The word “ferret” comes from the Latin word “fur”, meaning “little thief.” Which makes sense considering that ferret’s love to steal and hide things. They belong to the weasel, Mustelidae, family. Besides weasels and ferrets, this family of animals also includes otters, minks, badgers, polecats and sables. Take a look below for 28 more interesting and fun facts about ferrets.
1. A previously extinct species of ferrets, the black-footed ferret, has recently been rediscovered in the United States.
2. It’s illegal to own a ferret in California, New York City, Hawaii and Washington D.C., as well as in some small communities in other states.
3. Similar to cats, ferrets can be trained to use litter boxes; however, it takes a much longer time to train them than an average cat.
4. Ferrets that are neutered young have a chance of never growing as big as those that are neutered after they turn 6 months old.
5. Ferrets were domesticated 7,000 years ago. Their purpose was to help hunters flush rabbits from their holes, which was called “ferreting out,” and to catch small animals such as rats and mice.
6. They’re considered to be geriatric by the time they’re 4 years old.
7. Baby ferrets are called “kits.” Male adult ferrets are called “hobs.” Female adult ferrets are called “jills.” A castrated male ferret is called a “gib” and a spayed female ferret is called a “sprite.” Hobs and gibbs are usually twice larger than jills and sprites.

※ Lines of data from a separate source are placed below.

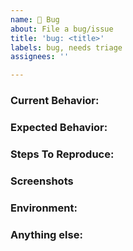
 ```yaml
---
name: 🐞 Bug
about: File a bug/issue
title: 'bug: <title>'
labels: bug, needs triage
assignees: ''

---
```


<!--
Note: Please search to see if an issue already exists for the bug you encountered.
-->

### Current Behavior:
<!-- A concise description of what you're experiencing. -->

### Expected Behavior:
<!-- A concise description of what you expected to happen. -->

### Steps To Reproduce:
<!--
Example: steps to reproduce the behavior:
1. Go to '...'
2. Click on '....'
3. Scroll down to '....'
4. See error
-->

### Screenshots
<!-- If applicable, add screenshots to help explain your problem. -->

### Environment:
<!--
Example:
- OS: Ubuntu 20.04
- Node: 13.14.0
- npm: 7.6.3
-->

### Anything else:
<!--
Links? References? Anything that will give us more context about the issue that you are encountering!
-->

8. Even though ferrets were domesticated for 7,000 years, it’s only been a popular pet in the United States for the past 30 years.
9. There are between 5 to 7 million pet ferrets in the United States.
10. A group of ferrets is called a “business.”
11. “Ferret legging” is a contest where participants drop 2 live ferrets into their pants, without underwear, that are tied off at the waist and the ankles. The ferrets then claw and bite to get free. The winner is the participant who can keep the ferret in their pants the longest.
12. Ferrets are closely related to skunks, and like skunks, they can emit an odorous smell when they’re excited or afraid. However, in the United States, many ferret owners have their ferrets descented.
13. There are several groups of feral ferrets throughout the world. The biggest and most destructive of which lives in New Zealand. They were first imported from England from 1879 to 1883 to help control the rabbit population but have now began destroying the native bird population.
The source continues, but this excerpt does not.